Настоящее и будущее русской литературы - Андрей Белый 3 стр.


В то время как русская интеллигенция увлекалась чтением Уайльда, Гамсуна, Ибсена, Метерлинка, русские символисты по-новому осветили русскую литературу от Пушкина до Достоевского. В литературных вкусах русской интеллигенции водворился интернациональный адогматизм и индивидуализм. В литературных вкусах русских символистов углубилась старая, тенденциозная, национальная литература.

Западноевропейский индивидуализм в Мережковском и Гиппиус прикоснулся к Достоевскому, в Брюсове прикоснулся к Пушкину и Баратынскому, в Сологубе – к Гоголю, в Ремизове – к Достоевскому и Лескову. Ницше встретился с Достоевским, Бодлер и Верхарн – с Пушкиным (в Блоке), Метерлинк – с Лермонтовым и Вл. Соловьевым, Пшибышевский – с Лесковым (в Ремизове). Беспочвенное декадентство пустило корни в литературную почву народного духа. Оно перекинуло мост от Запада к Востоку. Не эпигоны оказались преемниками заветов лучшего прошлого. Пришли чужие и добровольно взвалили на плечи драгоценное наследство прошлого.

Что же делали в это время эпигоны тенденциозности? Продолжали отказываться от литературной "нечисти" Запада, все время заимствуя у этой "нечисти" литературные краски. Я не стану здесь называть имена тех, кто, экспроприируя форму, и доныне открещивается от экспроприируемых; одной рукой вырывает сорные плевелы в храме литературы, другой рукой украшается этими плевелами: одна рука – не ведает, что творит другая.

Индивидуализм на Западе вырастал по мере того, как мертвые формы жизни закрепощали личность. Действие равно противодействию: жизнь связывала личность; личность расцветала вне жизни. Смысл слов превратили в ходячие монеты: и смысл слова перелился в музыку. И только на крайних вершинах индивидуализма Ницше понял, что смысл в музыке, в ритме жизни: так возникла религия личности; только эта форма религии на Западе оказалась живой формой.
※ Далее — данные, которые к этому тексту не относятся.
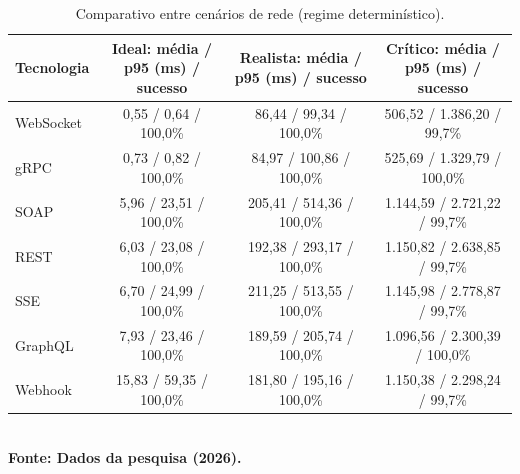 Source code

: \begin{table}[H]
\centering
\scriptsize
\caption{Comparativo entre cenários de rede (regime determinístico).}
\label{tab:resumo_cenarios}
\begin{tabular}{|l|c|c|c|}
\hline
\textbf{Tecnologia} & \textbf{Ideal: média / p95 (ms) / sucesso} & \textbf{Realista: média / p95 (ms) / sucesso} & \textbf{Crítico: média / p95 (ms) / sucesso} \\ \hline
WebSocket & 0,55 / 0,64 / 100,0\% & 86,44 / 99,34 / 100,0\% & 506,52 / 1.386,20 / 99,7\% \\ \hline
gRPC & 0,73 / 0,82 / 100,0\% & 84,97 / 100,86 / 100,0\% & 525,69 / 1.329,79 / 100,0\% \\ \hline
SOAP & 5,96 / 23,51 / 100,0\% & 205,41 / 514,36 / 100,0\% & 1.144,59 / 2.721,22 / 99,7\% \\ \hline
REST & 6,03 / 23,08 / 100,0\% & 192,38 / 293,17 / 100,0\% & 1.150,82 / 2.638,85 / 99,7\% \\ \hline
SSE & 6,70 / 24,99 / 100,0\% & 211,25 / 513,55 / 100,0\% & 1.145,98 / 2.778,87 / 99,7\% \\ \hline
GraphQL & 7,93 / 23,46 / 100,0\% & 189,59 / 205,74 / 100,0\% & 1.096,56 / 2.300,39 / 100,0\% \\ \hline
Webhook & 15,83 / 59,35 / 100,0\% & 181,80 / 195,16 / 100,0\% & 1.150,38 / 2.298,24 / 99,7\% \\ \hline
\end{tabular}
{\footnotesize\\ \textbf{Fonte: Dados da pesquisa (2026).}}
\end{table}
В России не выпрямлялась личность, не отливалась в формы, но одна форма равно придавила всех: не многообразие форм – единообразие задавило нас. Нас задавила – одна ледяная равнина. У нас – один общий враг. И тайны многих – одно: одинаково втайне перекликаемся мы друг с другом. Ледяная равнина – не жизнь – смерть; не бодрствование – кошмар. Искони нас замучил кошмар Черта: и втайне своей народ – против одного – против Черта. Вот почему между нами, если мы – народ, одна связь, одна религия.

На Западе каждый – против всех; у нас – все против одного; и потому-то индивидуализм в России всегда разлагает религию. Так крепла в нас, так отобразилась в литературе религия народа. Мы можем казаться себе не религиозными, но это только в сознании; в бессознательной, в жизненной стихии своей мы религиозны, если народны; и народны, если религиозны. Религия есть универсальная связь; она не в форме, но в духе.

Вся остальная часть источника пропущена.